The hydrometallurgical zinc slag pickle liquor used in the examples is only an example, in order to enable a person skilled in the art to better understand the invention, and the invention is not limited in any way.

And (3) electrochemical performance testing: the ferric oxide/zinc ferrite composite material prepared in the embodiment is used as an active material, conductive carbon black (Super P) is used as a conductive agent, polyvinylidene fluoride (PVDF) is used as a binder, the mixture is uniformly mixed and ground according to the mass ratio of 6:3:1, a proper amount of N-methyl-2-pyrrolidone (NMP) is added, the mixture is uniformly mixed into slurry and then is uniformly coated on a copper foil, the copper foil is dried in vacuum at the temperature of 80 ℃ for 12 hours, and the electrode plate is obtained after blanking. A ferric oxide/zinc ferrite composite material electrode plate is used as a working electrode, a metal lithium plate is used as a counter electrode, a polypropylene porous membrane (Celgard 2400) is used as a diaphragm, 1mol/L of a mixed solution (v (EC): v (DMC): v (DEC): 1:1:1) of Ethylene Carbonate (EC), dimethyl carbonate (DMC) and diethyl carbonate (DEC) of LiPF6 is used as an electrolyte, and the CR2032 button cell is assembled in a glove box filled with argon. The constant-current charge and discharge performance of the battery is tested by adopting a BTS-5V/10mA type charge and discharge tester of Shenzhen Xinwei corporation, the charge and discharge voltage range is 0.01-3.0V, and the current density of the cycle performance test is 500 mA/g. The current densities of the multiplying power performance test are respectively 0.5A/g, 1A/g, 2A/g, 3A/g, 4A/g and 5A/g.

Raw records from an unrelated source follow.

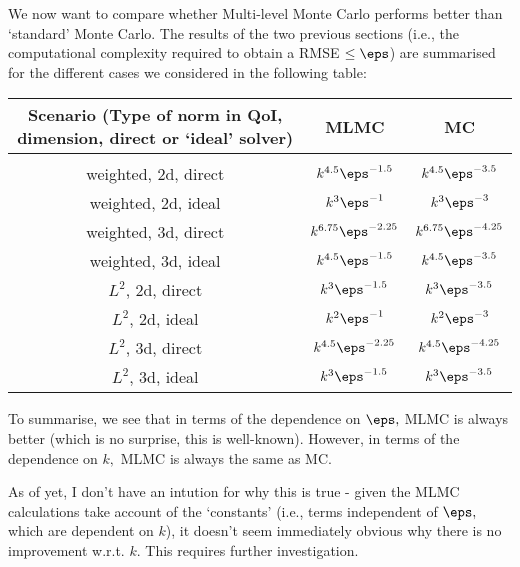 We now want to compare whether Multi-level Monte Carlo performs better than `standard' Monte Carlo. The results of the two previous sections (i.e., the computational complexity required to obtain a RMSE $\leq \eps$) are summarised for the different cases we considered in the following table:

\begin{tabular}{c|c|c}
Scenario (Type of norm in QoI, dimension, direct or `ideal' solver) & MLMC & MC \\
\hline
&&\\
weighted, 2d, direct & $k^{4.5} \eps^{-1.5}$ & $k^{4.5} \eps^{-3.5}$\\
weighted, 2d, ideal & $k^3 \eps^{-1}$ & $k^3 \eps^{-3}$\\
weighted, 3d, direct & $k^{6.75} \eps^{-2.25}$& $k^{6.75} \eps^{-4.25}$ \\
weighted, 3d, ideal & $k^{4.5} \eps^{-1.5}$& $k^{4.5} \eps^{-3.5}$ \\
$L^2$, 2d, direct & $k^3 \eps^{-1.5}$& $k^3 \eps^{-3.5}$ \\
$L^2$, 2d, ideal & $k^2 \eps^{-1}$& $k^2 \eps^{-3}$\\
$L^2$, 3d, direct & $k^{4.5} \eps^{-2.25}$& $k^{4.5} \eps^{-4.25}$ \\
$L^2$, 3d, ideal & $k^3 \eps^{-1.5}$ & $k^3 \eps^{-3.5}$ \\
\end{tabular}

To summarise, we see that in terms of the dependence on $\eps,$ MLMC is always better (which is no surprise, this is well-known). However, in terms of the dependence on $k,$ MLMC is always the same as MC.

As of yet, I don't have an intution for why this is true - given the MLMC calculations take account of the `constants' (i.e., terms independent of $\eps,$ which are dependent on $k$), it doesn't seem immediately obvious why there is no improvement w.r.t. $k.$ This requires further investigation.


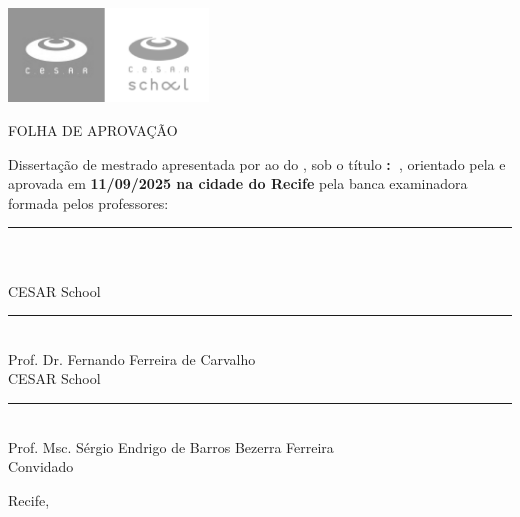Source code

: \begin{titlepage}
\thispagestyle{empty}
\begin{center}
  \includegraphics[height=2.5cm]{imagens/capa/logos-cesar-pb.png}

  \vspace*{1cm}
  {\large\MakeUppercase{Folha de Aprovação}}

  \vspace*{3cm}

  \begin{minipage}{0.8\textwidth}
    \onehalfspacing
    \noindent
    Dissertação de mestrado apresentada por \textbf{\theauthor} ao {\programa} do {\cesar}, sob o título \textbf{\titulo:~\subtitulo}, orientado pela \textbf{\orientadora} e aprovada em \textbf{11/09/2025 na cidade do Recife} pela banca examinadora formada pelos professores:
  \end{minipage}

  \vspace{5\baselineskip}

  \rule{0.8\textwidth}{0.4pt}\\
  \orientadora\\
  CESAR School

  \vspace{2\baselineskip}
  \rule{0.8\textwidth}{0.4pt}\\
  Prof. Dr. Fernando Ferreira de Carvalho\\
  CESAR School

  \vspace{2\baselineskip}
  \rule{0.8\textwidth}{0.4pt}\\
  Prof. Msc. Sérgio Endrigo de Barros Bezerra Ferreira\\
  Convidado

  \vfill
  {\small Recife, \myear}
\end{center}
\end{titlepage}
\restoregeometry
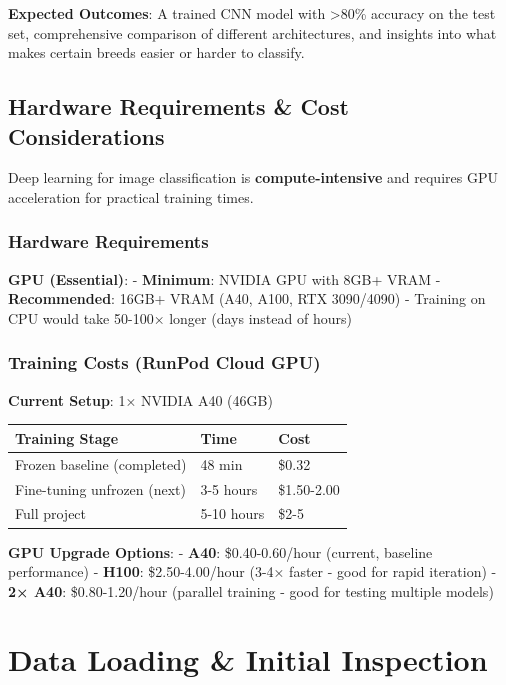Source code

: \documentclass[
  letterpaper,
  DIV=11,
  numbers=noendperiod]{scrartcl}
\begin{document}
\textbf{Expected Outcomes}: A trained CNN model with \textgreater80\%
accuracy on the test set, comprehensive comparison of different
architectures, and insights into what makes certain breeds easier or
harder to classify.

\subsection{Hardware Requirements \& Cost
Considerations}\label{hardware-requirements-cost-considerations}

Deep learning for image classification is \textbf{compute-intensive} and
requires GPU acceleration for practical training times.

\subsubsection{Hardware Requirements}\label{hardware-requirements}

\textbf{GPU (Essential)}: - \textbf{Minimum}: NVIDIA GPU with 8GB+ VRAM
- \textbf{Recommended}: 16GB+ VRAM (A40, A100, RTX 3090/4090) - Training
on CPU would take 50-100× longer (days instead of hours)

\subsubsection{Training Costs (RunPod Cloud
GPU)}\label{training-costs-runpod-cloud-gpu}

\textbf{Current Setup}: 1× NVIDIA A40 (46GB)

\begin{longtable}[]{@{}lll@{}}
\toprule\noalign{}
Training Stage & Time & Cost \\
\midrule\noalign{}
\endhead
\bottomrule\noalign{}
\endlastfoot
Frozen baseline (completed) & 48 min & \$0.32 \\
Fine-tuning unfrozen (next) & 3-5 hours & \$1.50-2.00 \\
Full project & 5-10 hours & \$2-5 \\
\end{longtable}

\textbf{GPU Upgrade Options}: - \textbf{A40}: \$0.40-0.60/hour (current,
baseline performance) - \textbf{H100}: \$2.50-4.00/hour (3-4× faster -
good for rapid iteration) - \textbf{2× A40}: \$0.80-1.20/hour (parallel
training - good for testing multiple models)

\section{Data Loading \& Initial
Inspection}\label{data-loading-initial-inspection}
\end{document}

FIG. 1 shows XRD patterns of the materials prepared in examples 1 to 3. As can be seen from the figure, the material prepared by the invention is ferric oxide/zinc ferrite composite electrode material.

FIG. 2 shows the cycle performance curve of the iron sesquioxide/zinc ferrite composite electrode material prepared in examples 1-3 at a current density of 500 mA/g. As can be seen from the figure, the electrode materials prepared in examples 1-3 have better cycling stability, but the comparison of 3 examples shows that example 3 has relatively better cycling performance.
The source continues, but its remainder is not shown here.